| Exercise |
In the records below, find each line with the word "Bangladesh" and copy it.

= Beginning of Section =

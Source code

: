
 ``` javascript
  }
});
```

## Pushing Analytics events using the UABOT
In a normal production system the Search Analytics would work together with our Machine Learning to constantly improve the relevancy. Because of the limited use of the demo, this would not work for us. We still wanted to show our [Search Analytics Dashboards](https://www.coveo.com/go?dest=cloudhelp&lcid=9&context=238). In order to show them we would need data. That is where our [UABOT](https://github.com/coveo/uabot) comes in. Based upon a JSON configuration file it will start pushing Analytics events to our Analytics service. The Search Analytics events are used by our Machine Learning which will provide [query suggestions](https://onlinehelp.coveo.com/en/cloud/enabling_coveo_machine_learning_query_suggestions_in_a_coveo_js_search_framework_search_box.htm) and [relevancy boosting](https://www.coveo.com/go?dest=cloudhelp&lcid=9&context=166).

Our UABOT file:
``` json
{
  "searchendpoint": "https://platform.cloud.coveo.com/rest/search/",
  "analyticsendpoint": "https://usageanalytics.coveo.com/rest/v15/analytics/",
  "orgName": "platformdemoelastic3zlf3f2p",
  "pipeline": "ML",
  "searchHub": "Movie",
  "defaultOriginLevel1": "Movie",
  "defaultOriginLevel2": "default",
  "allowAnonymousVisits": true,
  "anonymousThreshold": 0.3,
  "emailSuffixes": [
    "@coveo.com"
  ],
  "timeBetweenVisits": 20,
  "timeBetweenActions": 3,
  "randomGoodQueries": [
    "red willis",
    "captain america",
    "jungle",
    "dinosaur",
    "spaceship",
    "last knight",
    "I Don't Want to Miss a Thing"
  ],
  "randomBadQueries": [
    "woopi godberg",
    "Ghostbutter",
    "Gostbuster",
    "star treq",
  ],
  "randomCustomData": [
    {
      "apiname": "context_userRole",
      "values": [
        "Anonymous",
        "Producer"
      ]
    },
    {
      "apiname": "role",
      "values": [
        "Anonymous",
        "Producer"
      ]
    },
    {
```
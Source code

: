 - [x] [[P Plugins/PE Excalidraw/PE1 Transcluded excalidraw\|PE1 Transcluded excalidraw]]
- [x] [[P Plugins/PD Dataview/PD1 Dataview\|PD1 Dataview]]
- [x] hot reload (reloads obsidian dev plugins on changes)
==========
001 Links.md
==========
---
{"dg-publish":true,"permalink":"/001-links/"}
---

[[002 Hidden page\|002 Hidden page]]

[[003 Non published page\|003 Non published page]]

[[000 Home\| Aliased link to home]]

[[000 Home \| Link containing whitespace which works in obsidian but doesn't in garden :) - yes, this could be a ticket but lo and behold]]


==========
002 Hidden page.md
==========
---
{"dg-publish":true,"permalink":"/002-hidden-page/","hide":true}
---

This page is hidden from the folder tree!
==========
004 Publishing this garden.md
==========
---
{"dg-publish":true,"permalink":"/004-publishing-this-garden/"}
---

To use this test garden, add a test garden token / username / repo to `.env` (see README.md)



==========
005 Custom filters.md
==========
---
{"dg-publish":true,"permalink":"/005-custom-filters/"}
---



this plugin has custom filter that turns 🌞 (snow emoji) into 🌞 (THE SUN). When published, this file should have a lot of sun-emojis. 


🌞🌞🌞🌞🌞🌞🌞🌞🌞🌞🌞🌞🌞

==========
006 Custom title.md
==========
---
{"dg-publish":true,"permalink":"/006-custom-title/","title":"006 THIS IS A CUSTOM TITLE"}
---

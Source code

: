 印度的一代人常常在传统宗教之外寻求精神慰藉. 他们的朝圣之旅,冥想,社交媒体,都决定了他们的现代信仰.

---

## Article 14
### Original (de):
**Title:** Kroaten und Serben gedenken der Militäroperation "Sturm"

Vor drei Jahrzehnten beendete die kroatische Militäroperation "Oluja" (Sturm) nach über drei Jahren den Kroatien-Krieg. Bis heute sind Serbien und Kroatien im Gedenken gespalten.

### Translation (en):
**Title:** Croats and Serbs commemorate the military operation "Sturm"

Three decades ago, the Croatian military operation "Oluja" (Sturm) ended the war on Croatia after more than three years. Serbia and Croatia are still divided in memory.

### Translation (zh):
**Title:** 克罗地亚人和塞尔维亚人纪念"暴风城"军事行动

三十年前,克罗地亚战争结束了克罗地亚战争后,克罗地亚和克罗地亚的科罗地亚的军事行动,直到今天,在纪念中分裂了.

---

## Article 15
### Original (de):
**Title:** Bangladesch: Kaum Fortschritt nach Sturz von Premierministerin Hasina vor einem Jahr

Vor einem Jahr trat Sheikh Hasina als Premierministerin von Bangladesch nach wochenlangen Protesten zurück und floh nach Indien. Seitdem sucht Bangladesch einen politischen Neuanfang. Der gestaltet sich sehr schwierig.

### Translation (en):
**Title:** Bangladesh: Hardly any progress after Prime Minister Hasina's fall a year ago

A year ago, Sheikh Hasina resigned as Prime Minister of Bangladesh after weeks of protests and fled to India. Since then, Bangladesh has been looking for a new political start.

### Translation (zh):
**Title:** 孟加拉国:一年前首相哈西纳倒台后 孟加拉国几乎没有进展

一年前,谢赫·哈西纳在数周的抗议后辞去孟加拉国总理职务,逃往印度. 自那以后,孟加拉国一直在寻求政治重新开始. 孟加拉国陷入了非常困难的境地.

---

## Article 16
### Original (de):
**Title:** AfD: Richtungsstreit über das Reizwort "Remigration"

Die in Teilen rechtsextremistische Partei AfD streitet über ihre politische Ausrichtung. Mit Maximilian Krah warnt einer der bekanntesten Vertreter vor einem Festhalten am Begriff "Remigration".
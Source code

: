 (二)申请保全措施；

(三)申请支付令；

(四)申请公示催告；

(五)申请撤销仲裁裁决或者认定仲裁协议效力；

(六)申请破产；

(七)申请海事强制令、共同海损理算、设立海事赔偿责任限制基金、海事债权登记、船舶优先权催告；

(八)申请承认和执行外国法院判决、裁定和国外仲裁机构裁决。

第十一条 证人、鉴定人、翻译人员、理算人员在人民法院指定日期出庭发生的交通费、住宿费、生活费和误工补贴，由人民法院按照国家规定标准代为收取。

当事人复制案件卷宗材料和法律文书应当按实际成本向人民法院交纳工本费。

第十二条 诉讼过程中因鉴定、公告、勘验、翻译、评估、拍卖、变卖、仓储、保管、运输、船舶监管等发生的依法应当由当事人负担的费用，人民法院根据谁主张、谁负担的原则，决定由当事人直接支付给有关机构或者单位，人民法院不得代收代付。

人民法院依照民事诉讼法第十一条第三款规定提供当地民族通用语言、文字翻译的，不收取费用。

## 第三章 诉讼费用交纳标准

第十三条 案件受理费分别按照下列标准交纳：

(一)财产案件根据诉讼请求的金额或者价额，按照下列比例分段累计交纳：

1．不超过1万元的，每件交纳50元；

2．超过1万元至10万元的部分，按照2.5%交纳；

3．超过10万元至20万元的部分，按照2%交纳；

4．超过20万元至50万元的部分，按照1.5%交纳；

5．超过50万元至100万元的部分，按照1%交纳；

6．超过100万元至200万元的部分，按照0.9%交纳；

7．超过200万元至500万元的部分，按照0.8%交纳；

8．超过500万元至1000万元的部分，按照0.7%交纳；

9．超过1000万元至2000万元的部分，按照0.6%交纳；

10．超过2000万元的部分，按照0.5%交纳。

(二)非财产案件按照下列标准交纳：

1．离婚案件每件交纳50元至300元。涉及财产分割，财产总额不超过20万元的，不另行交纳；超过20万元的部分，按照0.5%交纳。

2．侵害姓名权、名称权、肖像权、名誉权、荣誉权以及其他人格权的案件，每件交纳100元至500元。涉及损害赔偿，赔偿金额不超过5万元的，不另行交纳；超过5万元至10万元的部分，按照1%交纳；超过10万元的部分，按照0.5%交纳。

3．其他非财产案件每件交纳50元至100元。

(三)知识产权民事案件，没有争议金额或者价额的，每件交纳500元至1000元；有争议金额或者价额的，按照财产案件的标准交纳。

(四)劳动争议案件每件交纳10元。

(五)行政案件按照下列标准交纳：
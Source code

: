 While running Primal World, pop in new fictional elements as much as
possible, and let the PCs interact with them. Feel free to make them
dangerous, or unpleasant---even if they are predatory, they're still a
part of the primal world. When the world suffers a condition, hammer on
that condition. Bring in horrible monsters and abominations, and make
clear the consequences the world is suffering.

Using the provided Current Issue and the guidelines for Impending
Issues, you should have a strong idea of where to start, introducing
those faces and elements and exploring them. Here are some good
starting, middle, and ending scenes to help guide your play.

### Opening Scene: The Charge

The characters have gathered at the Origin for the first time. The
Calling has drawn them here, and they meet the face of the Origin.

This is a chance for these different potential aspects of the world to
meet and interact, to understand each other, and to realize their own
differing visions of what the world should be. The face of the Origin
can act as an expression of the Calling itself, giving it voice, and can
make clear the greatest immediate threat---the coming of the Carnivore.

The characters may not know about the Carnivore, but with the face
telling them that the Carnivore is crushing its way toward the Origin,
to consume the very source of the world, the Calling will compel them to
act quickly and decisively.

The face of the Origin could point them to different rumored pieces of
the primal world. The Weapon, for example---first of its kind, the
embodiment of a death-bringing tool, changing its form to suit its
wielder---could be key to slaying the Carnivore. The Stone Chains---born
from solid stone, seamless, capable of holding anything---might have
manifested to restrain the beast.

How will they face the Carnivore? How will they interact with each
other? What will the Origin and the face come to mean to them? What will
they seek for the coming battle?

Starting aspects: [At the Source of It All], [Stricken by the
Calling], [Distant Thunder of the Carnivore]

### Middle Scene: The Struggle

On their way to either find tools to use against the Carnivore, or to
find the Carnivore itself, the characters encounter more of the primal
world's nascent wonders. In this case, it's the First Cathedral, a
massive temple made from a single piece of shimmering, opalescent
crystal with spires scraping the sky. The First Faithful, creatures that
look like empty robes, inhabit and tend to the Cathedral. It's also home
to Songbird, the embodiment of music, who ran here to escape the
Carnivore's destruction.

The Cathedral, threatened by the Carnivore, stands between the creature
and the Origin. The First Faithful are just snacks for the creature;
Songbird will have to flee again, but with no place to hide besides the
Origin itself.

= End of Section =

| Your response |
**Title:** Bangladesh: Hardly any progress after Prime Minister Hasina's fall a year ago
A year ago, Sheikh Hasina resigned as Prime Minister of Bangladesh after weeks of protests and fled to India. Since then, Bangladesh has been looking for a new political start.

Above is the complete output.